Training and prediction of autism spectrum disorder from mother-offspring health data. A, Cohort Accrual: we specify the health data leveraged within our study and their inclusion/exclusion criteria. The maternal look-back window relative to the index is a maximum of 2 years and the offspring observation window is a minimum of 2 years and up to a maximum of 5 years. The outcome of interest is an ASD diagnosis between 18 and 64 months. B, Embedding & Architecture: the trained model requires converting real-world clinical data into an embedding – a transformation of categorical disease and intervention codes, timestamps, and related patient data into a lower-dimensional real number continuous space. The transformer model then extracts relevant patterns from the disease history and leverages this latent space to generate ASD risk predictions. To make use of all available data, we trained 62 individual component models and combined their predictions within a large-scale voting ensemble model that outputs a final high-confidence prediction. C, Learning: the general ML framework begins by portioning the mother & offspring medical histories into a training set, a validation set, and a test set. The data sources are numerous linked repositories aggregated by mother-offspring ID and preprocessed into both time-series and static one-hot encoded representations for subsequent machine learning algorithm development. The training and validation datasets are used to train the models and minimize the prediction error. D, Population-wide Prediction: we evaluate the final model’s prediction performance on the independently held-out test set to quantify its ability to generalize to unseen cases. The term “error-minimized model” was intentionally used to emphasize the optimization process aimed at reducing prediction error during model training. This final model is used to discriminate between patients at higher and lower risk of developing ASD and this risk model can be leveraged as part of a population screening program.
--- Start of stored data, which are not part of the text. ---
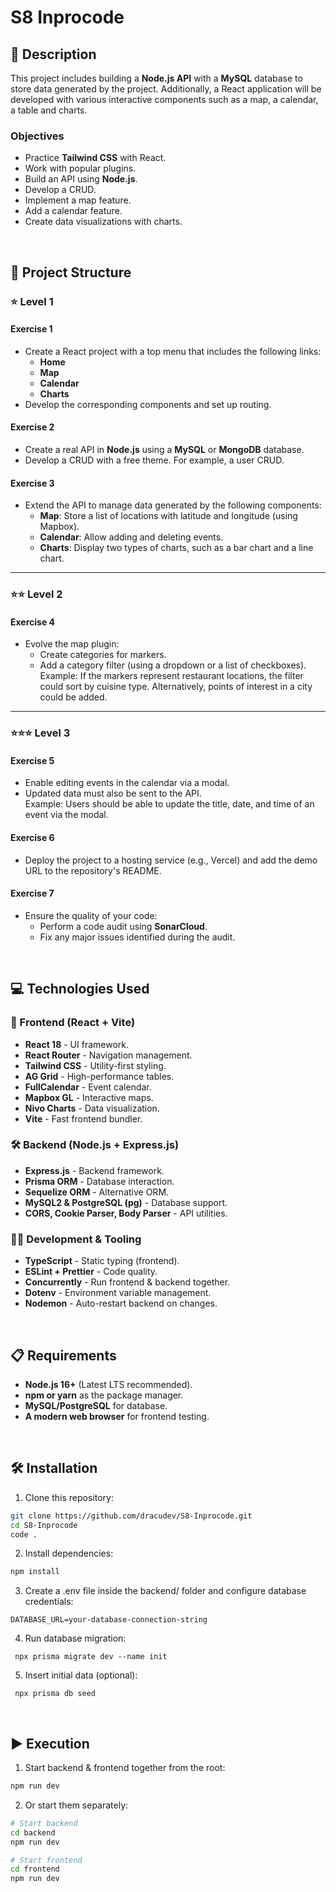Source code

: # S8 Inprocode

## 📄 Description

This project includes building a **Node.js API** with a **MySQL** database to store data generated by the project. Additionally, a React application will be developed with various interactive components such as a map, a calendar, a table and charts.

### Objectives

- Practice **Tailwind CSS** with React.
- Work with popular plugins.
- Build an API using **Node.js**.
- Develop a CRUD.
- Implement a map feature.
- Add a calendar feature.
- Create data visualizations with charts.

<br>

## 📐 Project Structure

### ⭐ **Level 1**

#### **Exercise 1**
- Create a React project with a top menu that includes the following links:
  - **Home**
  - **Map**
  - **Calendar**
  - **Charts**
- Develop the corresponding components and set up routing.

#### **Exercise 2**
- Create a real API in **Node.js** using a **MySQL** or **MongoDB** database.
- Develop a CRUD with a free theme. For example, a user CRUD.

#### **Exercise 3**
- Extend the API to manage data generated by the following components:
  - **Map**: Store a list of locations with latitude and longitude (using Mapbox).
  - **Calendar**: Allow adding and deleting events.
  - **Charts**: Display two types of charts, such as a bar chart and a line chart.

---

### ⭐⭐ **Level 2**

#### **Exercise 4**
- Evolve the map plugin:
  - Create categories for markers.
  - Add a category filter (using a dropdown or a list of checkboxes).  
  Example: If the markers represent restaurant locations, the filter could sort by cuisine type. Alternatively, points of interest in a city could be added.

---

### ⭐⭐⭐ **Level 3**

#### **Exercise 5**
- Enable editing events in the calendar via a modal.
- Updated data must also be sent to the API.  
  Example: Users should be able to update the title, date, and time of an event via the modal.

#### **Exercise 6**
- Deploy the project to a hosting service (e.g., Vercel) and add the demo URL to the repository's README.

#### **Exercise 7**
- Ensure the quality of your code:
  - Perform a code audit using **SonarCloud**.
  - Fix any major issues identified during the audit.

<br>

## 💻 Technologies Used

### 🚀 Frontend (React + Vite)
- **React 18** - UI framework.
- **React Router** - Navigation management.
- **Tailwind CSS** - Utility-first styling.
- **AG Grid** - High-performance tables.
- **FullCalendar** - Event calendar.
- **Mapbox GL** - Interactive maps.
- **Nivo Charts** - Data visualization.
- **Vite** - Fast frontend bundler.

### 🛠️ Backend (Node.js + Express.js)
- **Express.js** - Backend framework.
- **Prisma ORM** - Database interaction.
- **Sequelize ORM** - Alternative ORM.
- **MySQL2 & PostgreSQL (pg)** - Database support.
- **CORS, Cookie Parser, Body Parser** - API utilities.

### 🧑‍💻 Development & Tooling
- **TypeScript** - Static typing (frontend).
- **ESLint + Prettier** - Code quality.
- **Concurrently** - Run frontend & backend together.
- **Dotenv** - Environment variable management.
- **Nodemon** - Auto-restart backend on changes.

<br>

## 📋 Requirements

- **Node.js 16+** (Latest LTS recommended).
- **npm or yarn** as the package manager.
- **MySQL/PostgreSQL** for database.
- **A modern web browser** for frontend testing.

<br>

## 🛠️ Installation

1. Clone this repository: 
  ```bash
  git clone https://github.com/dracudev/S8-Inprocode.git
  cd S8-Inprocode
  code .
  ```
2. Install dependencies:
  ```bash
  npm install
  ```
3. Create a .env file inside the backend/ folder and configure database credentials:
  ```env
  DATABASE_URL=your-database-connection-string
  ```
4. Run database migration:
  ```env
   npx prisma migrate dev --name init
  ```
5. Insert initial data (optional):
  ```env
   npx prisma db seed
  ```


<br>

## ▶️ Execution

1. Start backend & frontend together from the root:
  ```bash
  npm run dev
  ```
2. Or start them separately:
  ```bash
  # Start backend
  cd backend
  npm run dev

  # Start frontend
  cd frontend
  npm run dev
  ```

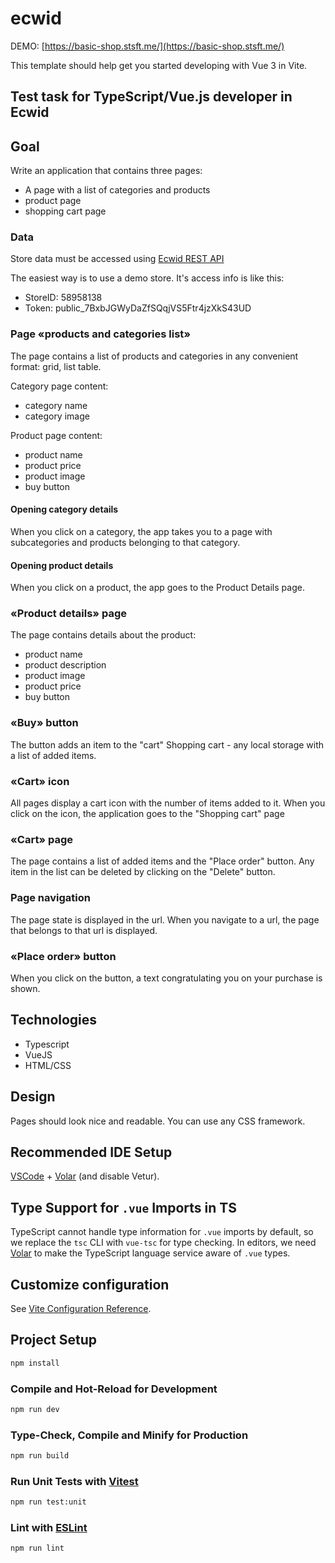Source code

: # ecwid

DEMO: [https://basic-shop.stsft.me/](https://basic-shop.stsft.me/)

This template should help get you started developing with Vue 3 in Vite.

## Test task for TypeScript/Vue.js developer in Ecwid

## Goal
Write an application that contains three pages:
- A page with a list of categories and products
- product page
- shopping cart page

### Data
Store data must be accessed using [Ecwid REST API](https://api-docs.ecwid.com/reference/rest-api)

The easiest way is to use a demo store. It's access info is like this:
- StoreID: 58958138
- Token: public_7BxbJGWyDaZfSQqjVS5Ftr4jzXkS43UD

### Page «products and categories list»
The page contains a list of products and categories in any convenient format: grid, list table.

Category page content:
- category name
- category image

Product page content:
- product name
- product price
- product image
- buy button

#### Opening category details
When you click on a category, the app takes you to a page with subcategories and products belonging to that category.

#### Opening product details
When you click on a product, the app goes to the Product Details page.

### «Product details» page
The page contains details about the product:
- product name
- product description
- product image
- product price
- buy button

### «Buy» button
The button adds an item to the "cart"
Shopping cart - any local storage with a list of added items.

### «Cart» icon
All pages display a cart icon with the number of items added to it. When you click on the icon, the application goes to the "Shopping cart" page

### «Cart» page
The page contains a list of added items and the "Place order" button.
Any item in the list can be deleted by clicking on the "Delete" button.

### Page navigation
The page state is displayed in the url. When you navigate to a url, the page that belongs to that url is displayed.

### «Place order» button
When you click on the button, a text congratulating you on your purchase is shown.

## Technologies
- Typescript
- VueJS
- HTML/CSS

## Design
Pages should look nice and readable. You can use any CSS framework.

## Recommended IDE Setup

[VSCode](https://code.visualstudio.com/) + [Volar](https://marketplace.visualstudio.com/items?itemName=Vue.volar) (and disable Vetur).

## Type Support for `.vue` Imports in TS

TypeScript cannot handle type information for `.vue` imports by default, so we replace the `tsc` CLI with `vue-tsc` for type checking. In editors, we need [Volar](https://marketplace.visualstudio.com/items?itemName=Vue.volar) to make the TypeScript language service aware of `.vue` types.

## Customize configuration

See [Vite Configuration Reference](https://vitejs.dev/config/).

## Project Setup

```sh
npm install
```

### Compile and Hot-Reload for Development

```sh
npm run dev
```

### Type-Check, Compile and Minify for Production

```sh
npm run build
```

### Run Unit Tests with [Vitest](https://vitest.dev/)

```sh
npm run test:unit
```

### Lint with [ESLint](https://eslint.org/)

```sh
npm run lint
```

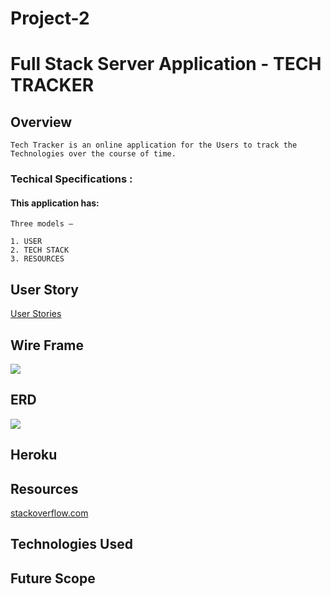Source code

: # Project-2

# Full Stack Server Application - TECH TRACKER

## Overview 

    Tech Tracker is an online application for the Users to track the Technologies over the course of time. 

### Techical Specifications :

#### This application has:

```
Three models – 

1. USER
2. TECH STACK
3. RESOURCES

```

## User Story

[User Stories](https://trello.com/b/41xafAg3/project-2-tech-tracker)

## Wire Frame

![](https://i.imgur.com/AKYvW7F.jpg)

## ERD

![](https://i.imgur.com/ua1RI7O.jpg)

## Heroku 

## Resources
[stackoverflow.com](https://stackoverflow.com)

## Technologies Used

## Future Scope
Data acquisition and outcome definition

This study combines both maternal (prenatal) and offspring (fetal & postnatal) characteristics for ASD prediction (Fig. 1). Maternal characteristics and medical information prior to and during pregnancy were considered with a look-back period of two years from the offspring’s date of birth (Fig. 1C). A follow-up period was applied to collect offspring characteristics, beginning at birth and continuing for five years, until ASD was diagnosed, or until the last available data entry in ICES - whichever occurred first (Fig. 1A). All datasets were linked using unique encoded identifiers and analyzed at ICES. Our cohort was derived from Better Outcomes Registry & Network (BORN) Ontario: a provincial prescribed perinatal, newborn and child registry1. The cohort consisted of all live births between April 1st, 2006 – March 31st, 2018, with mother and offspring information linked through the MOMBABY dataset at ICES. This cohort was then linked to additional datasets: Newborn Screening Ontario (NSO), Prenatal Screening Ontario (PSO), Canadian Institute for Health Information (CIHI)’s Discharge Abstract Database (DAD), and CIHI’s National Ambulatory Care Reporting System (NACRS). NSO and PSO datasets contain screening biomarker values and outcomes, whereas DAD and NACRS consist of International Classification of Diseases (ICD-10) diagnostic codes and Canadian Classification of Health Intervention (CCI) intervention codes assigned during hospital and/or emergency visits and outpatient surgeries. Pairs were excluded from the study cohort using the following criteria: failed linkage to other datasets, invalid death dates, missing offspring sex, mothers or offspring ineligible for the Ontario Health Insurance Plan (OHIP) coverage during the entire study period, offspring with missing follow-up information, and offspring resulting from surrogate pregnancies. Any offspring with missing gestational age or birth weight, or with an ASD diagnosis after 5 years of age were also removed. Next, the cohort was limited to births between 2012 and 2018 due to high levels of missingness of key biomarkers included in NSO and PSO before 2012. Records with more than 50% missing NSO and PSO data, and those without at least one health contact in the DAD/NACRS datasets were removed (Fig. 1A).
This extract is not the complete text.